__Task goal__: Among the lines of the data below, count those that hold the word "directory". Answer with the number alone.

__Task material__:
+++++

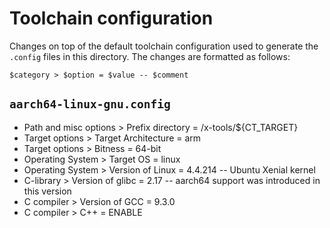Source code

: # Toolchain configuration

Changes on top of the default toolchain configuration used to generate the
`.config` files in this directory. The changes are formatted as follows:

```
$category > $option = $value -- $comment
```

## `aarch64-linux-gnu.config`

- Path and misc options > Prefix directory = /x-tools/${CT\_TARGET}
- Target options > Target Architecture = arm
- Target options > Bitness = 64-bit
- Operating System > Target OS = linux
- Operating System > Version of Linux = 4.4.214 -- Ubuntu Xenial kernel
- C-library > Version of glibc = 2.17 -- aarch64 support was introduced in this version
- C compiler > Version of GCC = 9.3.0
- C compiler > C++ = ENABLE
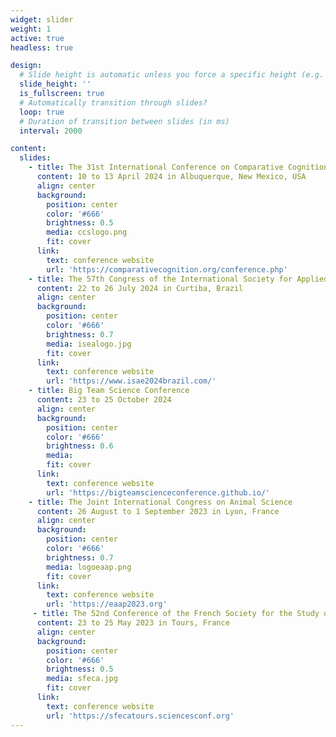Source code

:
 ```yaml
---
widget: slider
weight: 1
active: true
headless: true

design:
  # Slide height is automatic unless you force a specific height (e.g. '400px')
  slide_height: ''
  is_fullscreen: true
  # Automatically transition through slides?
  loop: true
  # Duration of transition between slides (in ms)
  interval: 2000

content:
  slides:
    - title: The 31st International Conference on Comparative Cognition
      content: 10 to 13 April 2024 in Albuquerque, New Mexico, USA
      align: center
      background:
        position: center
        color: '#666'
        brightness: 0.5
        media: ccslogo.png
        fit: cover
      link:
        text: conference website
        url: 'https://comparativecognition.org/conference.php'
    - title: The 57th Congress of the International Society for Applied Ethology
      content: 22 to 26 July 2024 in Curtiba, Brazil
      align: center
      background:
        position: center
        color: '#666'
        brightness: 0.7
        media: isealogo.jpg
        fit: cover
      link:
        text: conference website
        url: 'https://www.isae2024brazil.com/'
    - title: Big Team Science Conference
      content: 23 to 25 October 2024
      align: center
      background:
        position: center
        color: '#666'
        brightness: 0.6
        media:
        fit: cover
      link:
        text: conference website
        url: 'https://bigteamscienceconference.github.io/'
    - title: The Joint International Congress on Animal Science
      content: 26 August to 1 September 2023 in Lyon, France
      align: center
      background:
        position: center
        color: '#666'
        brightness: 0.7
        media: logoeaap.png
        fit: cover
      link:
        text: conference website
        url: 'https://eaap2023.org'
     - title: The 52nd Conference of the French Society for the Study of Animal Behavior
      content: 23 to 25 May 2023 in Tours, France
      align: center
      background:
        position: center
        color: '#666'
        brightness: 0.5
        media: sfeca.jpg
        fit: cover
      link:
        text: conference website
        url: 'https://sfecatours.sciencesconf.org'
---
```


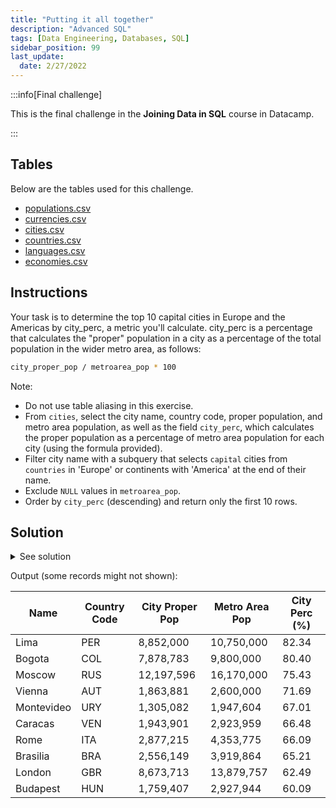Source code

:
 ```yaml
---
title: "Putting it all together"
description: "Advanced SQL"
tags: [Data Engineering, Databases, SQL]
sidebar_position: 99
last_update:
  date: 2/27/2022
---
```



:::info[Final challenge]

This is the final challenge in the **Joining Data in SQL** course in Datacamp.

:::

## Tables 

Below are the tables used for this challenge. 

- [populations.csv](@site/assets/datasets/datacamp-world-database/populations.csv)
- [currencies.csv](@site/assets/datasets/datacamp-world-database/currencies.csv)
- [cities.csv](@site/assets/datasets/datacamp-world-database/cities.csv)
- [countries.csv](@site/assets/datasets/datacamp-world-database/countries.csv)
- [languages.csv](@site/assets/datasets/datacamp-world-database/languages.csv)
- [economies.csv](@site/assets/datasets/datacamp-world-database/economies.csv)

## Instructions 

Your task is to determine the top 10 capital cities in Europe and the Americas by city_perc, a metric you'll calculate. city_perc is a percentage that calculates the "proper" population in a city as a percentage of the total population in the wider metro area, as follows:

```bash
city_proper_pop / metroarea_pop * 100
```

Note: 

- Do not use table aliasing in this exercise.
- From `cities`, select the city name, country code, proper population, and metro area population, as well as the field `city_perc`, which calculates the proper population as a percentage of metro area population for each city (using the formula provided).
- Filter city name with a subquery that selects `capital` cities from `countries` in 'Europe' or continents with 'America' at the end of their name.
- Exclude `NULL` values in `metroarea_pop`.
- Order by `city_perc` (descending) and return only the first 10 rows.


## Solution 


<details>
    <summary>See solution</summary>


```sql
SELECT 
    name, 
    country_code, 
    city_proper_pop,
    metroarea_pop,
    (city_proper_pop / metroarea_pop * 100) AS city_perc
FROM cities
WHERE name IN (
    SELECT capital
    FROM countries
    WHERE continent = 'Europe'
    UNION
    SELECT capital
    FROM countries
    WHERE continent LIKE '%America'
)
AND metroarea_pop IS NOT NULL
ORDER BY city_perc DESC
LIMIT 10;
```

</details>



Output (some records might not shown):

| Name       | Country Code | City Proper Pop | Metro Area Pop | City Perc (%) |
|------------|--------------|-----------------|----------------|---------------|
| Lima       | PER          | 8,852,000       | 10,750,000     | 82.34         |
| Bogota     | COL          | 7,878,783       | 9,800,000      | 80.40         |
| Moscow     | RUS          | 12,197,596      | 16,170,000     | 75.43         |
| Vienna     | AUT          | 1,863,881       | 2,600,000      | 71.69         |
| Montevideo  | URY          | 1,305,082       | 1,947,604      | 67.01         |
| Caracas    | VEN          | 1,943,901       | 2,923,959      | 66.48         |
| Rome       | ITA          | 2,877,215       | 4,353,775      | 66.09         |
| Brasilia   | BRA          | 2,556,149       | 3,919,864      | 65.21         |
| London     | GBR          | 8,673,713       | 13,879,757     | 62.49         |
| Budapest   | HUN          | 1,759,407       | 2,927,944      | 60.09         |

+++++

__Finished task__: 2